Clinton's firm sponsoring BBC's film

As per a report published in Washington Post, Vital Voices Global Partnership, a woman's leadership program co-founded by Hillary Clinton and Madeleine Albright in 1997, is sponsoring the event.

Vital Voices's vice president of human rights, Cindy Dyer, wrote on the group's website, "India's Daughter' documentary is much more than a documentary about violence against women; it is a powerful platform for cultural change on a global scale."

Wife of former US President Bill Clinton, Hillary Clinton, has also been former US' Secretary of State under President Barack Obama. 

BBC is going to premier its controversial documentary, depicting the aftermath of the brutal Delhi gang rape on Dec 16 2012, in the US on Monday.

Oscar winning actress Meryl Streep and Frieda Pinto will be attending the premier in a show of support for the film banned in India.

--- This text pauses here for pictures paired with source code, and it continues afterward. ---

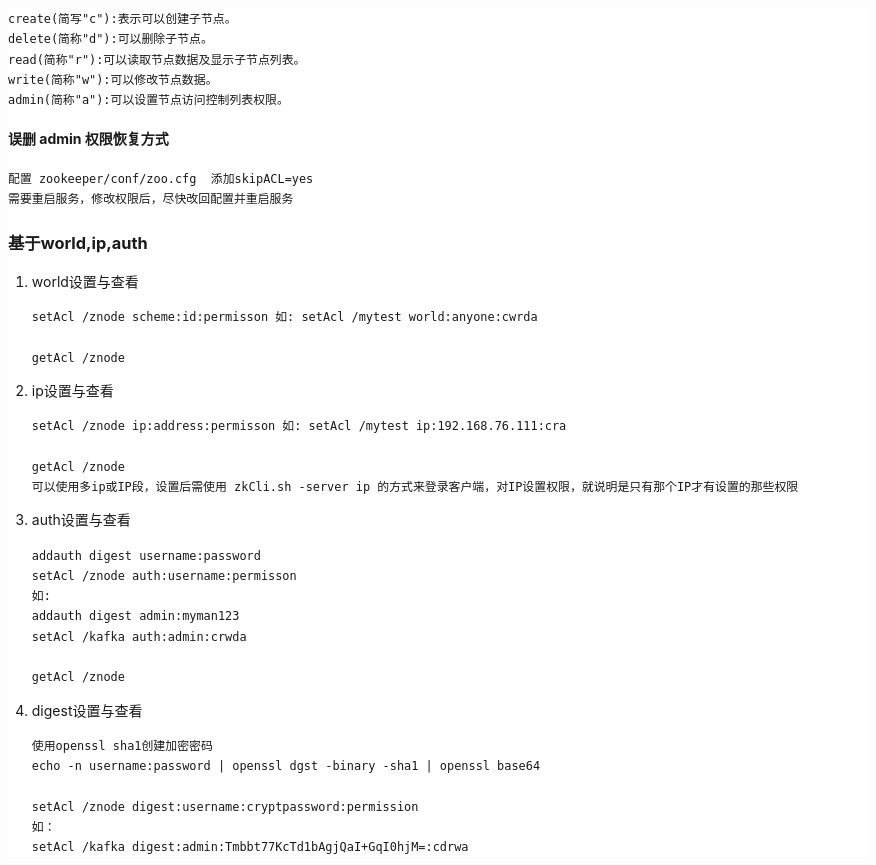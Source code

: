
 ```
create(简写"c"):表示可以创建子节点。
delete(简称"d"):可以删除子节点。
read(简称"r"):可以读取节点数据及显示子节点列表。
write(简称"w"):可以修改节点数据。
admin(简称"a"):可以设置节点访问控制列表权限。
```

#### 误删 admin 权限恢复方式

```
配置 zookeeper/conf/zoo.cfg  添加skipACL=yes
需要重启服务，修改权限后，尽快改回配置并重启服务
```

### 	基于world,ip,auth

1. world设置与查看

   ```
   setAcl /znode scheme:id:permisson 如: setAcl /mytest world:anyone:cwrda
   
   getAcl /znode
   ```

2. ip设置与查看

   ```
   setAcl /znode ip:address:permisson 如: setAcl /mytest ip:192.168.76.111:cra
   
   getAcl /znode
   可以使用多ip或IP段，设置后需使用 zkCli.sh -server ip 的方式来登录客户端，对IP设置权限，就说明是只有那个IP才有设置的那些权限
   ```

3. auth设置与查看

   ```
   addauth digest username:password
   setAcl /znode auth:username:permisson 
   如: 
   addauth digest admin:myman123
   setAcl /kafka auth:admin:crwda
   
   getAcl /znode
   ```

4. digest设置与查看

   ```
   使用openssl sha1创建加密密码
   echo -n username:password | openssl dgst -binary -sha1 | openssl base64
   
   setAcl /znode digest:username:cryptpassword:permission
   如：
   setAcl /kafka digest:admin:Tmbbt77KcTd1bAgjQaI+GqI0hjM=:cdrwa
   ```

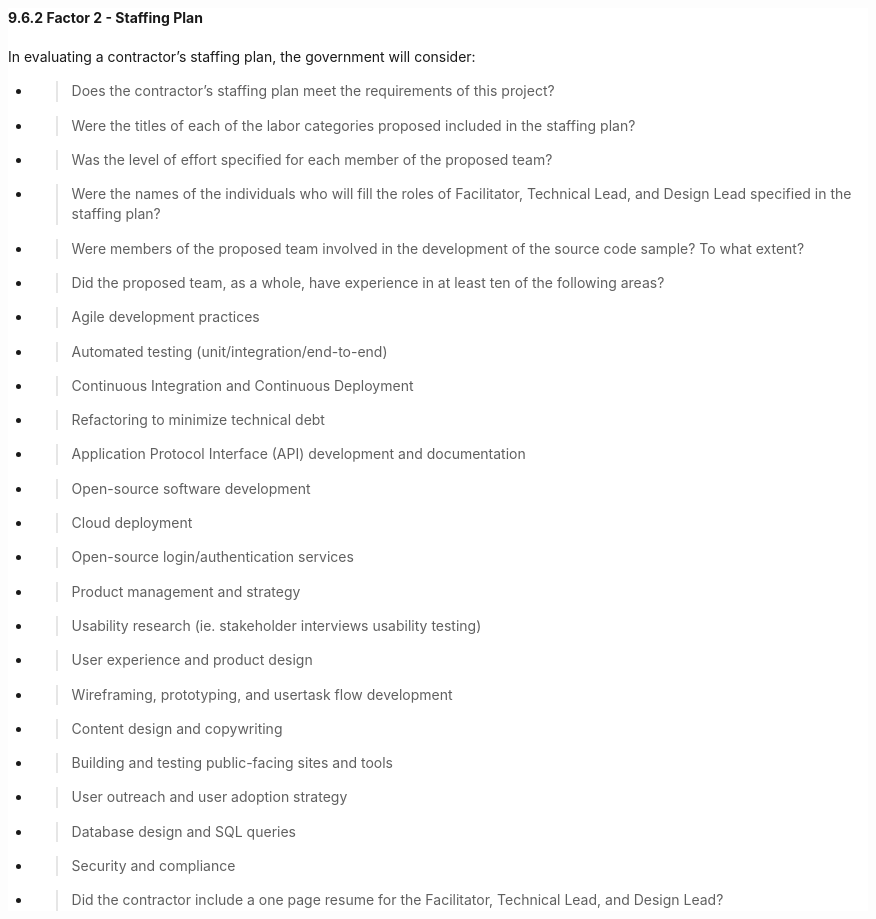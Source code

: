 #### 9.6.2 Factor 2 - Staffing Plan

In evaluating a contractor’s staffing plan, the government will
consider:

  - > Does the contractor’s staffing plan meet the requirements of this
    > project?

  - > Were the titles of each of the labor categories proposed included
    > in the staffing plan?

  - > Was the level of effort specified for each member of the proposed
    > team?

  - > Were the names of the individuals who will fill the roles of
    > Facilitator, Technical Lead, and Design Lead specified in the
    > staffing plan?

  - > Were members of the proposed team involved in the development of
    > the source code sample? To what extent?

  - > Did the proposed team, as a whole, have experience in at least ten
    > of the following areas?



  - > Agile development practices

  - > Automated testing (unit/integration/end-to-end)

  - > Continuous Integration and Continuous Deployment

  - > Refactoring to minimize technical debt

  - > Application Protocol Interface (API) development and documentation

  - > Open-source software development

  - > Cloud deployment

  - > Open-source login/authentication services

  - > Product management and strategy

  - > Usability research (ie. stakeholder interviews usability testing)

  - > User experience and product design

  - > Wireframing, prototyping, and usertask flow development

  - > Content design and copywriting

  - > Building and testing public-facing sites and tools

  - > User outreach and user adoption strategy

  - > Database design and SQL queries

  - > Security and compliance



  - > Did the contractor include a one page resume for the Facilitator,
    > Technical Lead, and Design Lead?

Meanwhile, parents of Nirbhaya have now said that the filmmaker did not show them the final version of the documentary and they had then refused to sign release papers.

The parents had earlier also objected to the documentary being aired as it not only makes the victim's name public but also includes offensive remarks made by one of the rape convicts.

The US premier of the documentary 'Storyville: India's daughter' will take place at the Baruch College of the City University of New York here and will be presented by NGO Vital Voices Global Partnership and children's development organisation - Plan International.

Streep and Pinto, who is Plan's 'Because I am a Girl' global ambassador, will be joined by the documentary's director Leslee Udwin at the screening.

India committed "international suicide" by banning a documentary on the Delhi gang rape from screening in the country, the British filmmaker behind the controversial film has said.

Udwin, the director of 'India's Daughter' also said it was ironical that her purpose of "giving a gift of gratitude" to India has been misinterpreted as "pointing fingers" at the country.

Udwin, a Plan ambassador, had said the December 2012 rape and the protests that followed was an "Arab spring for gender equality".

"What impelled me to leave my husband and 2 children for 2 years while I made the film in India was not so much the horror of the rape as the inspiring and extraordinary eruption on the streets. A cry of 'enough is enough'."

"Unprecedented numbers of ordinary men and women, day after day, faced a ferocious government crackdown that included tear gas, baton charges and water cannon. They were protesting for my rights and the rights of all women. That gives me optimism. I can't recall another country having done that in my lifetime," Udwin had added.